Excerpts from a dataset
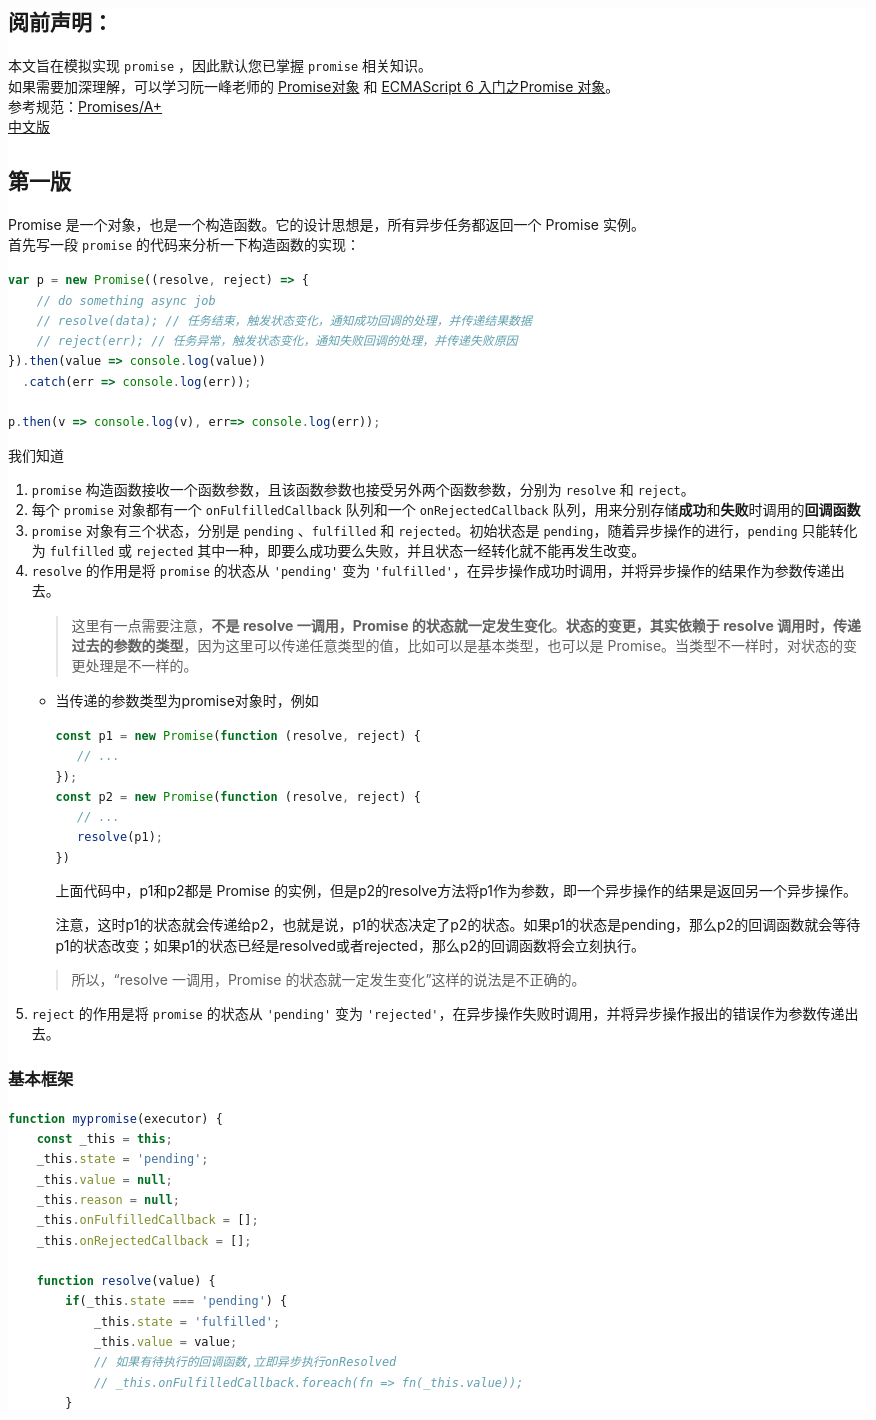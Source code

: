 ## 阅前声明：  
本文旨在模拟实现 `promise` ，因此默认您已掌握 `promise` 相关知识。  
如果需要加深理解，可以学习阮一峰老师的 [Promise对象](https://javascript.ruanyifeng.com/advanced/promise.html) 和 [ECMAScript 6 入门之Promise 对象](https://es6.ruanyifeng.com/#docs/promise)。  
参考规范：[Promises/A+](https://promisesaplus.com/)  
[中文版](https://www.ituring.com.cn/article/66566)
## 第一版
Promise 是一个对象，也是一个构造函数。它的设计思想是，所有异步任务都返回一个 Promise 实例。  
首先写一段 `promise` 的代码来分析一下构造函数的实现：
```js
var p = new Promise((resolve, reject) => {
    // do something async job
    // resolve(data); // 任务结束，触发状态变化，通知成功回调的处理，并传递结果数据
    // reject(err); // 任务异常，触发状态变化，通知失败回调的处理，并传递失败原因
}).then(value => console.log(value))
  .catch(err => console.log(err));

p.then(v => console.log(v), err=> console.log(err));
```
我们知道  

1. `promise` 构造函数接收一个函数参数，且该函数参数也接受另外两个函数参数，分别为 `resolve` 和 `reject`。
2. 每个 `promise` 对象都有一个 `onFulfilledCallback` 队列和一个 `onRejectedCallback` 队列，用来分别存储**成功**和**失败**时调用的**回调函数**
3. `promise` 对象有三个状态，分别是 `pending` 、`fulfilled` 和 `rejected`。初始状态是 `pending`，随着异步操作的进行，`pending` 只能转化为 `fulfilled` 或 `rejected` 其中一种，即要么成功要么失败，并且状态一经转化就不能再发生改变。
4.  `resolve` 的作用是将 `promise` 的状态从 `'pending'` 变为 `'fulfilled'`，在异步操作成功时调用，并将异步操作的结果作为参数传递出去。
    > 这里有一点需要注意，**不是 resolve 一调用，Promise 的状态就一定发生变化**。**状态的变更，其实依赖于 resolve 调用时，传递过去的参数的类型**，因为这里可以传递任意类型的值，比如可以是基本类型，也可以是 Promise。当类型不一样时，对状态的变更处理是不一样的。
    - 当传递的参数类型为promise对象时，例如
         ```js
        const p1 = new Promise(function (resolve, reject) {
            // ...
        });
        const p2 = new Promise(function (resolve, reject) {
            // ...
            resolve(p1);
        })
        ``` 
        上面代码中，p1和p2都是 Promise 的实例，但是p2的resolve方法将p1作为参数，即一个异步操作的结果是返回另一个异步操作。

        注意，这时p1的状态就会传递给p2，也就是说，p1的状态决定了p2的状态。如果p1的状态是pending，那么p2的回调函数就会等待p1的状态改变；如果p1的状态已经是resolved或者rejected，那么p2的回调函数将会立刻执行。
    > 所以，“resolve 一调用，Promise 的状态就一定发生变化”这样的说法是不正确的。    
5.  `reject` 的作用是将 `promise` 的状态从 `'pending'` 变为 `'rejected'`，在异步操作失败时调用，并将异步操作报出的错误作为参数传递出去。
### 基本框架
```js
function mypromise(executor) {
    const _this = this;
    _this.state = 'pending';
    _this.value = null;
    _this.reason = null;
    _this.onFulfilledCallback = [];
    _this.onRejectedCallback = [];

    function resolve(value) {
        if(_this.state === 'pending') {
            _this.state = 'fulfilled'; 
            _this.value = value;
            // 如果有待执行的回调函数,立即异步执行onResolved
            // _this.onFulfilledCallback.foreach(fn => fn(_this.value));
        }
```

> EXERCISE BRIEF
Count the lines in the records above that contain the word "onRejectedCallback", and give only that number.

> SOLUTION TO THIS EXERCISE
2